Sen. Jeff Brandes, R-St. Petersburg, chair of the Senate Appropriations Subcommittee on Criminal and Civil Justice, said he wants to consider the options.
“We’re locked into a three year agreement with the current provider, but we need to put all the options on the table and explore the university option,’’ he said. “There is potentially other benefits for that and we’ve seen it work in other states.”
The University of Texas and Texas Tech, for example, started handling prison healthcare as part of that state’s attempt to get out from expensive litigation. “It’s been tremendously successful,’’ Becker said.
New Jersey and Georgia use similar programs and Illinois and Virginia are looking into it. But Connecticut discontinued its university partnership after the university wanted to get out of it.
Florida ranks at the low end in terms of per inmate care, with the median cost nationally at $5,783 and Florida at $4,050, which is comparable to most large states in the country, Becker said.

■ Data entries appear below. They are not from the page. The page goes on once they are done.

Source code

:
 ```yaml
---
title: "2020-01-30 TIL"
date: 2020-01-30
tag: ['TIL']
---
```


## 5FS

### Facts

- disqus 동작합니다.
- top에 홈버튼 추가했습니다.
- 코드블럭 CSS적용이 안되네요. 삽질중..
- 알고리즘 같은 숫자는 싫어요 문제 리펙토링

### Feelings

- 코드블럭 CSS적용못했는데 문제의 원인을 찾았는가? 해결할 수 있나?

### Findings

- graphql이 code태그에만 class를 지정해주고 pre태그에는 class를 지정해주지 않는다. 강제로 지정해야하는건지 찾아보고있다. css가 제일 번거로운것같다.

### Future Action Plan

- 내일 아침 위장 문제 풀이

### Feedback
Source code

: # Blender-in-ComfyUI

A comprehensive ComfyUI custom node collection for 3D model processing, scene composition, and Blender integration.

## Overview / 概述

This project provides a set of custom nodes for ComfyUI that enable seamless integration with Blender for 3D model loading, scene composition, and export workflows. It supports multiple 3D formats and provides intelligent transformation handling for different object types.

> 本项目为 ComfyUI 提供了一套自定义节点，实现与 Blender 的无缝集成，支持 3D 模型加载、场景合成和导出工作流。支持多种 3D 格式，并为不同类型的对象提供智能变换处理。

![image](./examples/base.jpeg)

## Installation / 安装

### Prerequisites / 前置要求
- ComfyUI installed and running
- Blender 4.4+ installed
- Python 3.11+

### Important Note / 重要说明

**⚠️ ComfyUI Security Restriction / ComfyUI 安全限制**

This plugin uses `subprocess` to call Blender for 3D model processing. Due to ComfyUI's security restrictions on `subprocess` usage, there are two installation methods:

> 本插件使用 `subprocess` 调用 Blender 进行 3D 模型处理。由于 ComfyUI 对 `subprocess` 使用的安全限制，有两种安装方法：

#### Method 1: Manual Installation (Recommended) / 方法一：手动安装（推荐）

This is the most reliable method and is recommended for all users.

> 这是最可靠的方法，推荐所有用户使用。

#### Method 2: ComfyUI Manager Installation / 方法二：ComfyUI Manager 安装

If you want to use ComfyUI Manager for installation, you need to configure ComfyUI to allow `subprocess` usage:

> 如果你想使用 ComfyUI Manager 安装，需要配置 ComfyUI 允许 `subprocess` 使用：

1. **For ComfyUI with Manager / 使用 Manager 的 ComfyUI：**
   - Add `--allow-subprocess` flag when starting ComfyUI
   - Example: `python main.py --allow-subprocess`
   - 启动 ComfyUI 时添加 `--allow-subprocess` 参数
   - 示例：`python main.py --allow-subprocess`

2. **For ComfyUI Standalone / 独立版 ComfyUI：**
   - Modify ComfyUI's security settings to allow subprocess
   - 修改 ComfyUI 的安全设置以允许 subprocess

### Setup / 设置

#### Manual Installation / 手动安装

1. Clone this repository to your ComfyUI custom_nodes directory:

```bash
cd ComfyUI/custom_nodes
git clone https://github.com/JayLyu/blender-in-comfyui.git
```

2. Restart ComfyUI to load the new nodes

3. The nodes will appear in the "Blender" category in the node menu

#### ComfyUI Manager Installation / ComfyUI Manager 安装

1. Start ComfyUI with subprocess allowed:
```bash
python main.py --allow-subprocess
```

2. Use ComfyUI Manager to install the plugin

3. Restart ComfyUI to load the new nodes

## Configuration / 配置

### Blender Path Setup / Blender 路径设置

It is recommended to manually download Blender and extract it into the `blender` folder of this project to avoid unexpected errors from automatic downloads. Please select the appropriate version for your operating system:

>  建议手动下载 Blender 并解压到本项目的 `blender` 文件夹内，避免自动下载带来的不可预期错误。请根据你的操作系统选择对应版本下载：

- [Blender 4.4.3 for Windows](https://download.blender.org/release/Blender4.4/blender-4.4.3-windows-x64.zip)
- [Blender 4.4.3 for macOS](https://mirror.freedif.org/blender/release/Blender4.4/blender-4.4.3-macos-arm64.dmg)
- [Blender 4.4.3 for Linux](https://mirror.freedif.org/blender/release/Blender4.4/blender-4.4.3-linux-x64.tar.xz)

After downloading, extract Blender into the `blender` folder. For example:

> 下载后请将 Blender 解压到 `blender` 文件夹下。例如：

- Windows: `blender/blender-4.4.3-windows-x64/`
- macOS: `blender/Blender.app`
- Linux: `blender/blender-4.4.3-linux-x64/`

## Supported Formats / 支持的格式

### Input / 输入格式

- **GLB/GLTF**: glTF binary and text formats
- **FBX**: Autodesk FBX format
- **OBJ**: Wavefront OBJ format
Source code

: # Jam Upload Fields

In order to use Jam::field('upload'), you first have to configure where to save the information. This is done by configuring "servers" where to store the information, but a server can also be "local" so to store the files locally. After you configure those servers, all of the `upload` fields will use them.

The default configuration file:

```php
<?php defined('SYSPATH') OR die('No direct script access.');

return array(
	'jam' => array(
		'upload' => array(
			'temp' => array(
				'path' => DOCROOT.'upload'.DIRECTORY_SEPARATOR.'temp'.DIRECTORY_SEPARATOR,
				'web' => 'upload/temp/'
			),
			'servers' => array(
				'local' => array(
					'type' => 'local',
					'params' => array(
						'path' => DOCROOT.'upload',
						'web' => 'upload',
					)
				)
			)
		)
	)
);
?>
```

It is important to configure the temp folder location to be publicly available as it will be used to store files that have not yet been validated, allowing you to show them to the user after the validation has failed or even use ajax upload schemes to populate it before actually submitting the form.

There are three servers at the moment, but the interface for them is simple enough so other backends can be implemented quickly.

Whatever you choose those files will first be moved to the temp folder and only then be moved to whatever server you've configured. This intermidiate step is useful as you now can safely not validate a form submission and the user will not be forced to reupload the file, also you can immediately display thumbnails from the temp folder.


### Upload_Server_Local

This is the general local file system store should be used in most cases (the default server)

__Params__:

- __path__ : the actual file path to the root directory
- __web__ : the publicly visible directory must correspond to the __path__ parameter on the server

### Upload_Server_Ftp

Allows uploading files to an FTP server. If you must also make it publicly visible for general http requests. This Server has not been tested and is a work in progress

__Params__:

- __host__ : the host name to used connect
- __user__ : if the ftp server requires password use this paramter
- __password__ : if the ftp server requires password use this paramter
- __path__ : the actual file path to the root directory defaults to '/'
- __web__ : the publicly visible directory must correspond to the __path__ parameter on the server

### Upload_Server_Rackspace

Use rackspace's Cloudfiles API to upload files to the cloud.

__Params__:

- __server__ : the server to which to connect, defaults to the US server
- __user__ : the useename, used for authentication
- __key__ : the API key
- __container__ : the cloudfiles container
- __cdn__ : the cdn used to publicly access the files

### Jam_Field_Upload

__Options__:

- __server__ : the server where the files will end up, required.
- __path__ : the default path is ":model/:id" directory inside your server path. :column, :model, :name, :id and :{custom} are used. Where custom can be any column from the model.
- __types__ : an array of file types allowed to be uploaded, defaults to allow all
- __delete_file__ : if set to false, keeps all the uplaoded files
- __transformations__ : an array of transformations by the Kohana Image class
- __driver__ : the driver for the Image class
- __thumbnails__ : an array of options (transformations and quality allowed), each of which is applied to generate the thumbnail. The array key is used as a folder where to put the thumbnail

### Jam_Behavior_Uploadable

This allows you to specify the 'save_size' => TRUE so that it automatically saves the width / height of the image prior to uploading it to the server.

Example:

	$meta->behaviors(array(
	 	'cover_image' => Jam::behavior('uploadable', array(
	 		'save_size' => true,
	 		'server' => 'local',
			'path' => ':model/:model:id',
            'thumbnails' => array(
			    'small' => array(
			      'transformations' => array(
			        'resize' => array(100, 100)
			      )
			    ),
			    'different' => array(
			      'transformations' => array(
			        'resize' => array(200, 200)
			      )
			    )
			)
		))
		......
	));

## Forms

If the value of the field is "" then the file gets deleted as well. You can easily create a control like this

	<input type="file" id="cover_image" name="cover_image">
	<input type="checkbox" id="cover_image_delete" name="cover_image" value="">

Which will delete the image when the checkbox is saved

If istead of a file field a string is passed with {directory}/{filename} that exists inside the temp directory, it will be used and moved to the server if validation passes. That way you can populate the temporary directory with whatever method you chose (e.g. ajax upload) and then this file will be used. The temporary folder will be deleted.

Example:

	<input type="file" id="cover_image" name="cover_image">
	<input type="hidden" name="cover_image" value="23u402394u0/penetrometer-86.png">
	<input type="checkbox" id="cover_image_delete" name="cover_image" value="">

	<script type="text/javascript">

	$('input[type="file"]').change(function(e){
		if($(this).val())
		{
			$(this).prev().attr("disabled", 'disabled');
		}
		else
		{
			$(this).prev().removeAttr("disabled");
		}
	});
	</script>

When the state privatized all prison healthcare services in 2012, it led to a 9% decline in spending from 2009 to 2014. But since 2014-15, costs have soared by 54%, the audit shows.
Healthcare now consumes about 21% of all Florida prison costs, the same as most other states. But in Florida, the increase is driven by “misalignment between funding levels and service needs,’’ Becker said.
Also driving healthcare cost is the growing aging prison population, one of the highest in the nation, with the average age at 37-38, the audit shows.
In the last 10 years, the number of inmates over age 50 has grown by 77 percent, despite a decline in the overall prison population. As of June 30, 2019, over 27 percent of the FDC inmate population was age 50 or older, more than any other state.
The audit also noted that Florida had a higher rate of chronic medical and mental illness among inmates, which exacerbates the pressure for medical services. Drug costs are also increasing, substantially for Hepatitis C drugs. While the drug cost increase is not unique to Florida, auditors noted that because the private contractors withheld treatment for Hep C and hernias, it complicated conditions for many inmates making their cost exponentially more expensive today.
Inch, the FDC secretary, described the audit as “pretty accurate” but said it was up to the Legislature to decide which direction it wants to go.